Eine schematische Darstellung und Erklärung des Vorgangs findet sich auf dieser Seite. Die untere Seite sieht, im Gegensatz zur oberen, schön sauber aus.
Bevor ich mit der Einlage weitermachen kann, müssen die vorderen Abnäher geschlossen werden. Die Spitzen sind mit einem Streifen Stoff hinterlegt – so lässt sich zum einen die Spitze besser nähen und sieht zum anderen nach dem Umbügeln besser aus. Nach dem Umbügeln der Abnäher muss das Vorderteil „dressiert“ werden. Es muss jetzt nicht Männchen machen oder über ein Stöckchen springen, sondern wird in Form gebügelt. Dafür werden bestimmte Abschnitte mit Dampf gedehnt oder eingehalten. Dem Stoff wird so eine gewisse Form gegeben, so dass er besser am Körper liegt, bzw. fällt.
Die Rosshaareinlage
Bevor ich nun an dem Vorderteil weiterarbeite, mache ich erstmal den Kragen – sozusagen als Übungsstück. Der Unterkragen wird ebenfalls mit Rosshaareinlage verstärkt.
Unterkragen pikieren
Wenn der Steg soweit fertig ist, kommt die Handarbeit in Form von Pikieren. Mit dem Pikieren wird die Einlage blind auf den Oberstoff genäht. Bis jetzt hatte ich das noch nie gemacht und musste mich an Bildern orientieren. Insofern sind die Stiche, wie am Kragen zu sehen ist, nicht besonders formschön; es hält aber und auf der Oberseite ist so gut wie nichts zu sehen. Und es hat mir ein Gefühl dafür gegeben, wie es gemacht werden muss.

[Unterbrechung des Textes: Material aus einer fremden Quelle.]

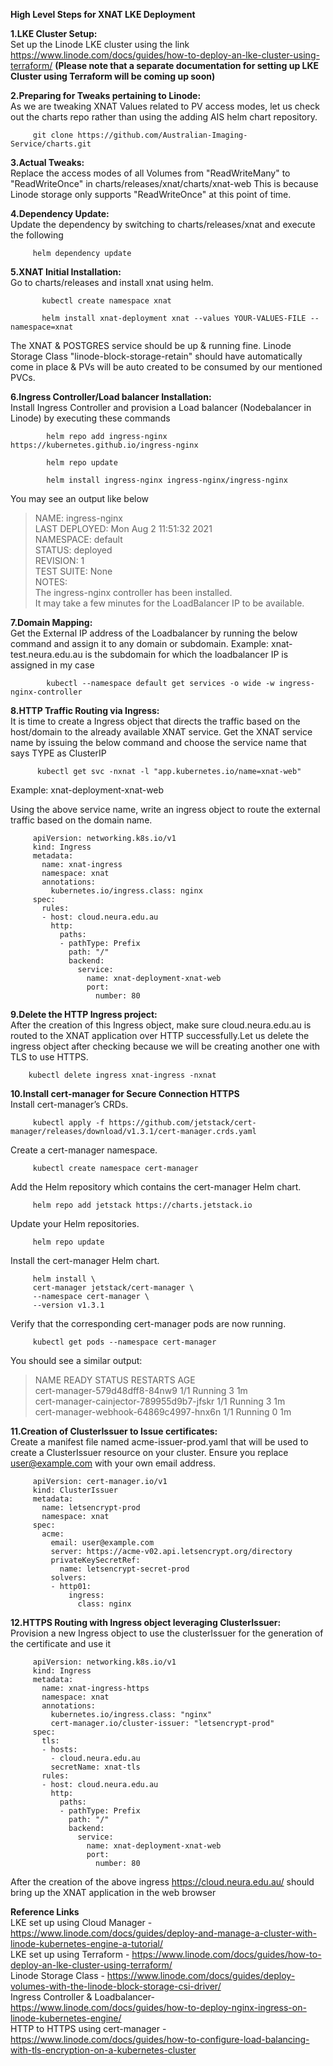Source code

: **High Level Steps for XNAT LKE Deployment**


         

**1.LKE Cluster Setup:**\
                                    Set up the Linode LKE cluster using the link https://www.linode.com/docs/guides/how-to-deploy-an-lke-cluster-using-terraform/ **(Please note that a separate documentation for setting up LKE Cluster using Terraform will be coming up soon)**

**2.Preparing for Tweaks pertaining to Linode:**\
                           As we are tweaking XNAT Values related to PV access modes, let us check out the charts repo rather than using the adding
AIS helm chart repository.
                          
         git clone https://github.com/Australian-Imaging-Service/charts.git

**3.Actual Tweaks:**\
                           Replace the access modes of all Volumes from "ReadWriteMany" to "ReadWriteOnce" in charts/releases/xnat/charts/xnat-web
This is because Linode storage only supports "ReadWriteOnce" at this point of time.

**4.Dependency Update:**\
                           Update the dependency by switching to charts/releases/xnat and execute the following
            
         helm dependency update

**5.XNAT Initial Installation:**\
                           Go to charts/releases and install xnat using helm.

           kubectl create namespace xnat

           helm install xnat-deployment xnat --values YOUR-VALUES-FILE --namespace=xnat

   The XNAT & POSTGRES service should be up & running fine. Linode Storage Class "linode-block-storage-retain" should have automatically
   come in place & PVs will be auto created to be consumed by our mentioned PVCs.

**6.Ingress Controller/Load balancer Installation:**\
                           Install Ingress Controller and provision a Load balancer (Nodebalancer in Linode) by executing these commands

            helm repo add ingress-nginx https://kubernetes.github.io/ingress-nginx

            helm repo update

            helm install ingress-nginx ingress-nginx/ingress-nginx

You may see an output like below

>NAME: ingress-nginx\
LAST DEPLOYED: Mon Aug  2 11:51:32 2021\
NAMESPACE: default\
STATUS: deployed\
REVISION: 1\
TEST SUITE: None\
NOTES:\
The ingress-nginx controller has been installed.\
It may take a few minutes for the LoadBalancer IP to be available.

**7.Domain Mapping:**\
                           Get the External IP address of the Loadbalancer by running the below command and assign it to any domain or subdomain.
   Example: xnat-test.neura.edu.au is the subdomain for which the loadbalancer IP is assigned in my case

            kubectl --namespace default get services -o wide -w ingress-nginx-controller

**8.HTTP Traffic Routing via Ingress:**\
                           It is time to create a Ingress object that directs the traffic based on the host/domain to the already available XNAT service.
   Get the XNAT service name by issuing the below command and choose the service name that says TYPE as ClusterIP

          kubectl get svc -nxnat -l "app.kubernetes.io/name=xnat-web"

   Example: xnat-deployment-xnat-web

   Using the above service name, write an ingress object to route the external traffic based on the domain name.

         apiVersion: networking.k8s.io/v1
         kind: Ingress
         metadata:
           name: xnat-ingress
           namespace: xnat
           annotations:
             kubernetes.io/ingress.class: nginx
         spec:
           rules:
           - host: cloud.neura.edu.au
             http:
               paths:
               - pathType: Prefix
                 path: "/"
                 backend:
                   service:
                     name: xnat-deployment-xnat-web
                     port:
                       number: 80

**9.Delete the HTTP Ingress project:**\
                           After the creation of this Ingress object, make sure cloud.neura.edu.au is routed to the XNAT application over HTTP successfully.Let us delete the ingress object after checking because we will be creating another one with TLS to use HTTPS.

        kubectl delete ingress xnat-ingress -nxnat

**10.Install cert-manager for Secure Connection HTTPS**\
                           Install cert-manager’s CRDs.

         kubectl apply -f https://github.com/jetstack/cert-manager/releases/download/v1.3.1/cert-manager.crds.yaml

Create a cert-manager namespace.

         kubectl create namespace cert-manager
Add the Helm repository which contains the cert-manager Helm chart.

         helm repo add jetstack https://charts.jetstack.io
Update your Helm repositories.

         helm repo update
Install the cert-manager Helm chart.

         helm install \
         cert-manager jetstack/cert-manager \
         --namespace cert-manager \
         --version v1.3.1
Verify that the corresponding cert-manager pods are now running.

         kubectl get pods --namespace cert-manager
You should see a similar output:

>NAME                                       READY   STATUS    RESTARTS   AGE\
cert-manager-579d48dff8-84nw9              1/1     Running   3          1m\
cert-manager-cainjector-789955d9b7-jfskr   1/1     Running   3          1m\
cert-manager-webhook-64869c4997-hnx6n      1/1     Running   0          1m

**11.Creation of ClusterIssuer to Issue certificates:**\
                           Create a manifest file named acme-issuer-prod.yaml that will be used to create a ClusterIssuer resource on your cluster. Ensure you replace user@example.com with your own email address.

         
         apiVersion: cert-manager.io/v1
         kind: ClusterIssuer
         metadata:
           name: letsencrypt-prod
           namespace: xnat
         spec:
           acme:
             email: user@example.com
             server: https://acme-v02.api.letsencrypt.org/directory
             privateKeySecretRef:
               name: letsencrypt-secret-prod
             solvers:
             - http01:
                 ingress:
                   class: nginx

**12.HTTPS Routing with Ingress object leveraging ClusterIssuer:**\
Provision a new Ingress object to use the clusterIssuer for the generation of the certificate and use it

         apiVersion: networking.k8s.io/v1
         kind: Ingress
         metadata:
           name: xnat-ingress-https
           namespace: xnat
           annotations:
             kubernetes.io/ingress.class: "nginx"
             cert-manager.io/cluster-issuer: "letsencrypt-prod"
         spec:
           tls:
           - hosts:
             - cloud.neura.edu.au
             secretName: xnat-tls
           rules:
           - host: cloud.neura.edu.au
             http:
               paths:
               - pathType: Prefix
                 path: "/"
                 backend:
                   service:
                     name: xnat-deployment-xnat-web
                     port:
                       number: 80


After the creation of the above ingress https://cloud.neura.edu.au/ should bring up the XNAT application in the web browser


**Reference Links**\
         LKE set up using Cloud Manager   - https://www.linode.com/docs/guides/deploy-and-manage-a-cluster-with-linode-kubernetes-engine-a-tutorial/ \
         LKE set up using Terraform       - https://www.linode.com/docs/guides/how-to-deploy-an-lke-cluster-using-terraform/ \
         Linode Storage Class             - https://www.linode.com/docs/guides/deploy-volumes-with-the-linode-block-storage-csi-driver/ \
         Ingress Controller & Loadbalancer- https://www.linode.com/docs/guides/how-to-deploy-nginx-ingress-on-linode-kubernetes-engine/ \
         HTTP to HTTPS using cert-manager - https://www.linode.com/docs/guides/how-to-configure-load-balancing-with-tls-encryption-on-a-kubernetes-cluster
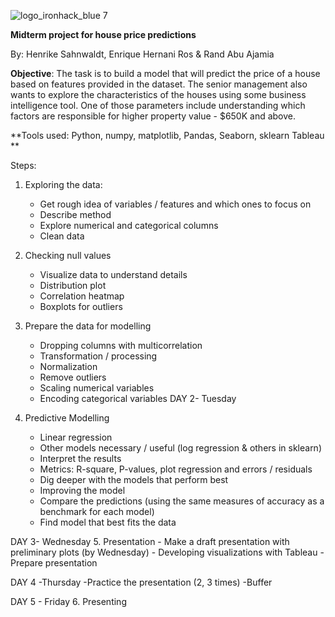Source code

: ![logo_ironhack_blue 7](https://user-images.githubusercontent.com/23629340/40541063-a07a0a8a-601a-11e8-91b5-2f13e4e6b441.png)

**Midterm project for house price predictions**

By: Henrike Sahnwaldt, Enrique Hernani Ros & Rand Abu Ajamia

**Objective**: The task is to build a model that will predict the price of a house based on features provided in the dataset. The senior management also wants to explore the characteristics of the houses using some business intelligence tool. One of those parameters include understanding which factors are responsible for higher property value - \$650K and above.

**Tools used: Python, numpy, matplotlib, Pandas, Seaborn, sklearn Tableau **

Steps: 

1. Exploring the data: 
	- Get rough idea of variables / features and which ones to focus on
	- Describe method
	- Explore numerical and categorical columns
	- Clean data 
2. Checking null values
	- Visualize data to understand details 
	- Distribution plot
	- Correlation heatmap 
	- Boxplots for outliers

3. Prepare the data for modelling 
	- Dropping columns with multicorrelation
	- Transformation / processing
	- Normalization
	- Remove outliers
	- Scaling numerical variables
	- Encoding categorical variables
DAY 2- Tuesday 
4. Predictive Modelling
	- Linear regression
	- Other models necessary / useful (log regression & others in sklearn)
	- Interpret the results
	- Metrics: R-square, P-values, plot regression and errors / residuals
	- Dig deeper with the models that perform best
	- Improving the model 
	- Compare the predictions (using the same measures of accuracy as a benchmark for each model)
 	- Find model that best fits the data

DAY 3- Wednesday
5. Presentation 
	- Make a draft presentation with preliminary plots (by Wednesday)
	- Developing visualizations with Tableau 
     	- Prepare presentation
	
DAY 4 -Thursday
	-Practice the presentation (2, 3 times)
	-Buffer  

DAY 5 - Friday
6. Presenting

Nach dem Pikieren kann auch der Kragen zugeschnitten werden, was ja nun nicht mehr besonders schwierig ist. Der Kragensteg wird umgebügelt und der gesamte Kragen in Form gebracht. Dafür wird er einige Male mit umgeklapptem Kragensteg am Hals der Schneiderpuppe gedehnt bis er sich der Form des Halses anschmiegt.

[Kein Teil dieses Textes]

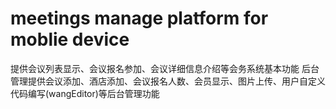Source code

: # meetings manage platform for moblie device
提供会议列表显示、会议报名参加、会议详细信息介绍等会务系统基本功能
后台管理提供会议添加、酒店添加、会议报名人数、会员显示、图片上传、用户自定义代码编写(wangEditor)等后台管理功能


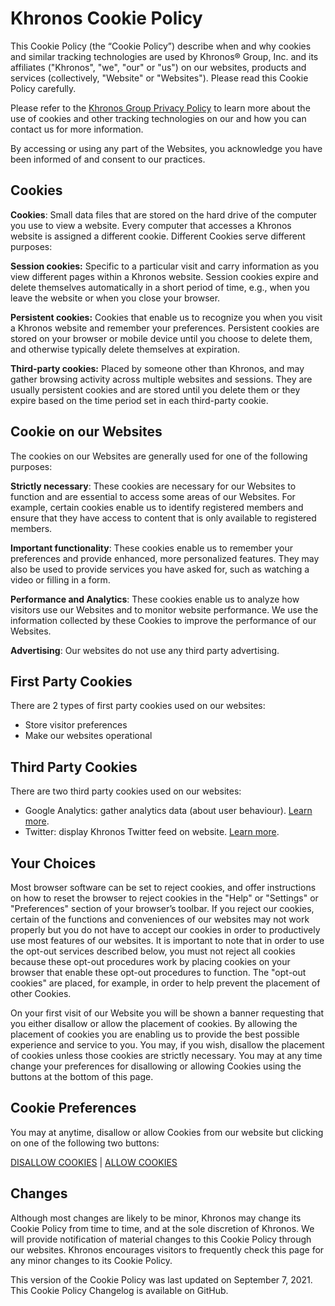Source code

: Khronos Cookie Policy
=====================

This Cookie Policy (the “Cookie Policy”) describe when and why cookies and similar tracking technologies are used by Khronos® Group, Inc. and its affiliates ("Khronos", "we", "our" or "us") on our websites, products and services (collectively, "Website" or "Websites"). Please read this Cookie Policy carefully.

Please refer to the [Khronos Group Privacy Policy](https://www.khronos.org/legal/privacy/) to learn more about the use of cookies and other tracking technologies on our and how you can contact us for more information.

By accessing or using any part of the Websites, you acknowledge you have been informed of and consent to our practices.

Cookies
-------

**Cookies**: Small data files that are stored on the hard drive of the computer you use to view a website. Every computer that accesses a Khronos website is assigned a different cookie. Different Cookies serve different purposes:

**Session cookies:** Specific to a particular visit and carry information as you view different pages within a Khronos website. Session cookies expire and delete themselves automatically in a short period of time, e.g., when you leave the website or when you close your browser.

**Persistent cookies:** Cookies that enable us to recognize you when you visit a Khronos website and remember your preferences. Persistent cookies are stored on your browser or mobile device until you choose to delete them, and otherwise typically delete themselves at expiration.

**Third-party cookies:** Placed by someone other than Khronos, and may gather browsing activity across multiple websites and sessions. They are usually persistent cookies and are stored until you delete them or they expire based on the time period set in each third-party cookie.

Cookie on our Websites
----------------------

The cookies on our Websites are generally used for one of the following purposes:

**Strictly necessary**: These cookies are necessary for our Websites to function and are essential to access some areas of our Websites. For example, certain cookies enable us to identify registered members and ensure that they have access to content that is only available to registered members.

**Important functionality**: These cookies enable us to remember your preferences and provide enhanced, more personalized features. They may also be used to provide services you have asked for, such as watching a video or filling in a form.

**Performance and Analytics**: These cookies enable us to analyze how visitors use our Websites and to monitor website performance. We use the information collected by these Cookies to improve the performance of our Websites.

**Advertising**: Our websites do not use any third party advertising.

First Party Cookies
-------------------

There are 2 types of first party cookies used on our websites:

*   Store visitor preferences
*   Make our websites operational

Third Party Cookies
-------------------

There are two third party cookies used on our websites:

*   Google Analytics: gather analytics data (about user behaviour). [Learn more](https://developers.google.com/analytics/devguides/collection/analyticsjs/cookie-usage).
*   Twitter: display Khronos Twitter feed on website. [Learn more](https://help.twitter.com/en/rules-and-policies/twitter-cookies).

Your Choices
------------

Most browser software can be set to reject cookies, and offer instructions on how to reset the browser to reject cookies in the "Help" or "Settings" or "Preferences" section of your browser’s toolbar. If you reject our cookies, certain of the functions and conveniences of our websites may not work properly but you do not have to accept our cookies in order to productively use most features of our websites. It is important to note that in order to use the opt-out services described below, you must not reject all cookies because these opt-out procedures work by placing cookies on your browser that enable these opt-out procedures to function. The "opt-out cookies" are placed, for example, in order to help prevent the placement of other Cookies.

On your first visit of our Website you will be shown a banner requesting that you either disallow or allow the placement of cookies. By allowing the placement of cookies you are enabling us to provide the best possible experience and service to you. You may, if you wish, disallow the placement of cookies unless those cookies are strictly necessary. You may at any time change your preferences for disallowing or allowing Cookies using the buttons at the bottom of this page.

Cookie Preferences
------------------

You may at anytime, disallow or allow Cookies from our website but clicking on one of the following two buttons:

[DISALLOW COOKIES](https://www.khronos.org/?ACT=162&RET=legal/cookie-policy) | [ALLOW COOKIES](https://www.khronos.org/?ACT=163&RET=legal/cookie-policy)

Changes
-------

Although most changes are likely to be minor, Khronos may change its Cookie Policy from time to time, and at the sole discretion of Khronos. We will provide notification of material changes to this Cookie Policy through our websites. Khronos encourages visitors to frequently check this page for any minor changes to its Cookie Policy.

This version of the Cookie Policy was last updated on September 7, 2021. This Cookie Policy Changelog is available on GitHub.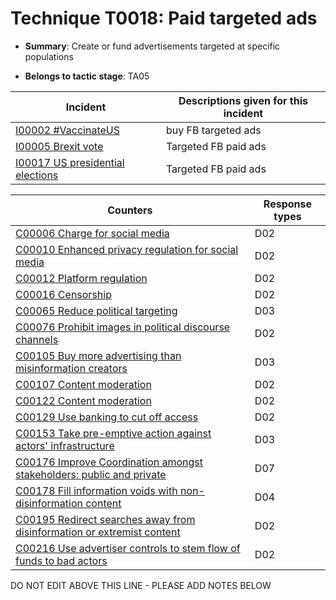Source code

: # Technique T0018: Paid targeted ads

* **Summary**: Create or fund advertisements targeted at specific populations

* **Belongs to tactic stage**: TA05


| Incident | Descriptions given for this incident |
| -------- | -------------------- |
| [I00002 #VaccinateUS](../generated_pages/incidents/I00002.md) | buy FB targeted ads |
| [I00005 Brexit vote](../generated_pages/incidents/I00005.md) | Targeted FB paid ads |
| [I00017 US presidential elections](../generated_pages/incidents/I00017.md) | Targeted FB paid ads |



| Counters | Response types |
| -------- | -------------- |
| [C00006 Charge for social media](../generated_pages/counters/C00006.md) | D02 |
| [C00010 Enhanced privacy regulation for social media](../generated_pages/counters/C00010.md) | D02 |
| [C00012 Platform regulation](../generated_pages/counters/C00012.md) | D02 |
| [C00016 Censorship](../generated_pages/counters/C00016.md) | D02 |
| [C00065 Reduce political targeting](../generated_pages/counters/C00065.md) | D03 |
| [C00076 Prohibit images in political discourse channels](../generated_pages/counters/C00076.md) | D02 |
| [C00105 Buy more advertising than misinformation creators](../generated_pages/counters/C00105.md) | D03 |
| [C00107 Content moderation](../generated_pages/counters/C00107.md) | D02 |
| [C00122 Content moderation](../generated_pages/counters/C00122.md) | D02 |
| [C00129 Use banking to cut off access ](../generated_pages/counters/C00129.md) | D02 |
| [C00153 Take pre-emptive action against actors' infrastructure](../generated_pages/counters/C00153.md) | D03 |
| [C00176 Improve Coordination amongst stakeholders: public and private](../generated_pages/counters/C00176.md) | D07 |
| [C00178 Fill information voids with non-disinformation content](../generated_pages/counters/C00178.md) | D04 |
| [C00195 Redirect searches away from disinformation or extremist content ](../generated_pages/counters/C00195.md) | D02 |
| [C00216 Use advertiser controls to stem flow of funds to bad actors](../generated_pages/counters/C00216.md) | D02 |


DO NOT EDIT ABOVE THIS LINE - PLEASE ADD NOTES BELOW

Am Revers klappt das Pikieren schon deutlich besser – Übung macht eben doch den Meister, auch wenn die Stiche immer noch nicht meisterhaft sind. Wird schon noch. Also, beide Revers sind pikiert. Im Schulter- und Armlochbereich kommt noch eine zusätzliche Verstärkung mit einem festen Vlies. Es ist übrigens dasselbe wie bei der Herstellung der Schulterpolster.
Auf ein sogenanntes Plack habe ich verzichtet, da bei dem dünnen Oberstoff eine weitere Schicht darunter zuviel gewesen wären. Das Sakko soll schon noch bequem sein und nicht einer Ritterrüstung ähneln.
Das ist vorerst das grobe Innenleben des Sakkos. Als nächstes muss aus den Einzelteilen überhaupt eine Art Sakko werden, zumindest etwas, das mal anprobiert werden kann.
Hallo Frau Vaessen,
Es macht sehr viel Spaß Ihren Blog zu lesen. Jetzt stellt sich mir eine Frage: Wie haben Sie den Schnitt mit der Rosshaareinlage konstruiert?
Ich werde mir die Tage auch ein Sakko nähen und Ihre Anleitung ist definitiv die beste. Nur das mit dem veränderten Schnitt bei der Einlage habe ich nicht ganz verstanden.
Ich würde mich freuen von Ihnen zu hören.
Vielen Dank
Liebe Grüße
Safak
Hallo Safak, erstmal vielen Dank für das Lob.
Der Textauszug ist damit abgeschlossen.